The founders of AAPSO lost no time in preparing its first meeting.
A preparatory group with participants from 22 countries met in Cairo in
October 1957. Important in the preparations was Felix-Roland Moumie,
leader of the exiled faction of the Union des Populations du Cameroun
(UPC) which had found a haven in Egypt to prosecute its unsuccessful
underground campaign against the Ahidjo government, a target of
subsequent AAPSO propaganda. The planning accomplished, the First
Afro-Asian Peoples' Solidarity Conference opened at the University of
Cairo on 26th December 1957, and lasted until 1st January 1958.
Approximately 500 delegates came from about 45 countries. As presiding
officer, As-Sadat welcomed them in the name of the Egyptian people.

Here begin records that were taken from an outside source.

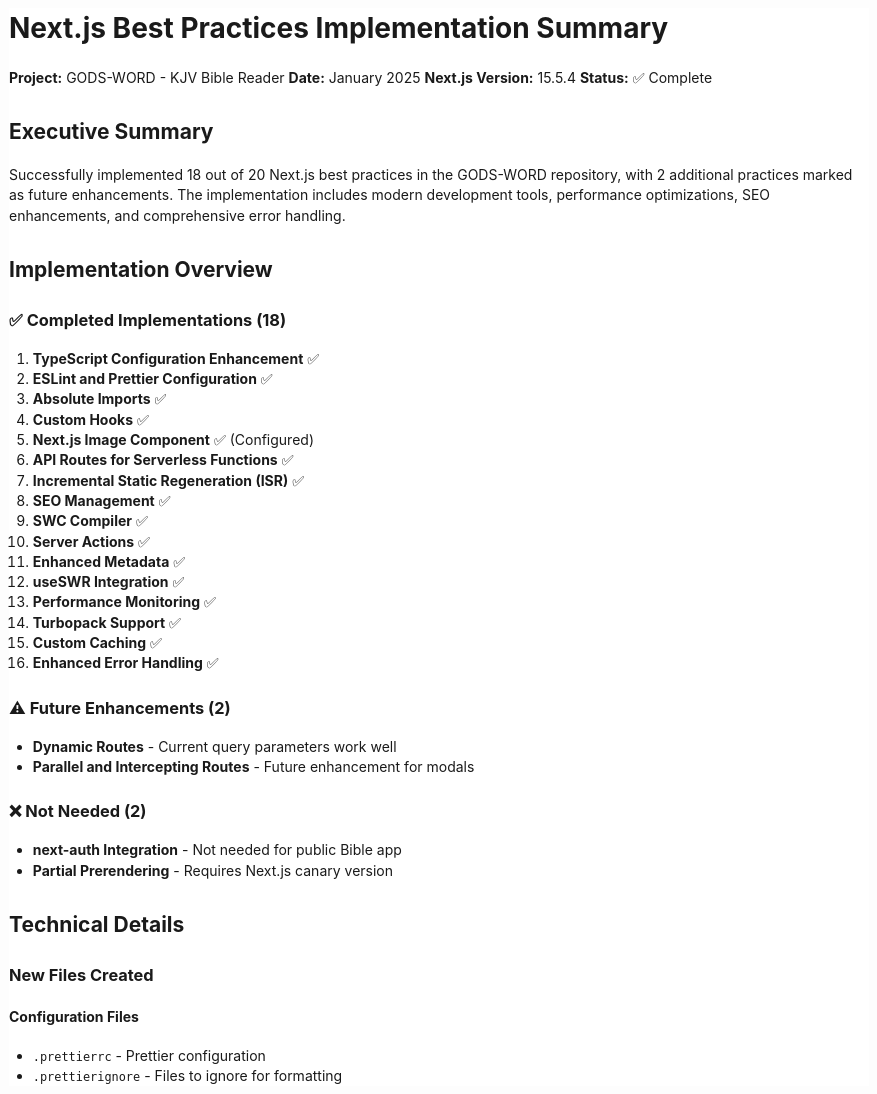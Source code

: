 # Next.js Best Practices Implementation Summary

**Project:** GODS-WORD - KJV Bible Reader
**Date:** January 2025
**Next.js Version:** 15.5.4
**Status:** ✅ Complete

## Executive Summary

Successfully implemented 18 out of 20 Next.js best practices in the GODS-WORD repository, with 2 additional practices marked as future enhancements. The implementation includes modern development tools, performance optimizations, SEO enhancements, and comprehensive error handling.

## Implementation Overview

### ✅ Completed Implementations (18)

1. **TypeScript Configuration Enhancement** ✅
2. **ESLint and Prettier Configuration** ✅
3. **Absolute Imports** ✅
4. **Custom Hooks** ✅
5. **Next.js Image Component** ✅ (Configured)
6. **API Routes for Serverless Functions** ✅
7. **Incremental Static Regeneration (ISR)** ✅
8. **SEO Management** ✅
9. **SWC Compiler** ✅
10. **Server Actions** ✅
11. **Enhanced Metadata** ✅
12. **useSWR Integration** ✅
13. **Performance Monitoring** ✅
14. **Turbopack Support** ✅
15. **Custom Caching** ✅
16. **Enhanced Error Handling** ✅

### ⚠️ Future Enhancements (2)

- **Dynamic Routes** - Current query parameters work well
- **Parallel and Intercepting Routes** - Future enhancement for modals

### ❌ Not Needed (2)

- **next-auth Integration** - Not needed for public Bible app
- **Partial Prerendering** - Requires Next.js canary version

## Technical Details

### New Files Created

#### Configuration Files
- `.prettierrc` - Prettier configuration
- `.prettierignore` - Files to ignore for formatting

Delegates invited from Cambodia, Liberia, Malaya, Morocco, Pakistan
and the Philippines did not appear. No effort was made to secure
representatives from Israel or South Africa, though subsequently the
African National Congress became and remains affiliated with AAPSO.
The bulk of the units sending delegations were previously established
solidarity groups linked with the Asian-African Solidarity Committee or
similar groups newly created for the Cairo meeting. Also present were
delegates of liberation movements in Algeria, Oman and Somaliland.
Represented by the Algerian National Liberation Front (FLN), Algeria
had a prominent place on the agenda.
The unofficial nature of the delegates permitted them to treat political,
economic and social issues without serious inhibitions. The Egyptian
delegation had the responsibility for writing a conference report on
imperialism. It left no doubt as to its criticisms of traditional European
imperialism, but also of the collective security efforts of the United States.'
The Soviet delegation, which based its qualifications on the Soviet Asian
and Transcaucasian Republics, was headed by Sh. R. Rashidov,
Deputy Chairman of the Praesidiutn of the Supreme Soviet of the USSR
and Chairman of the Praesidiutn of the Supreme Soviet of the Uzbek SSR.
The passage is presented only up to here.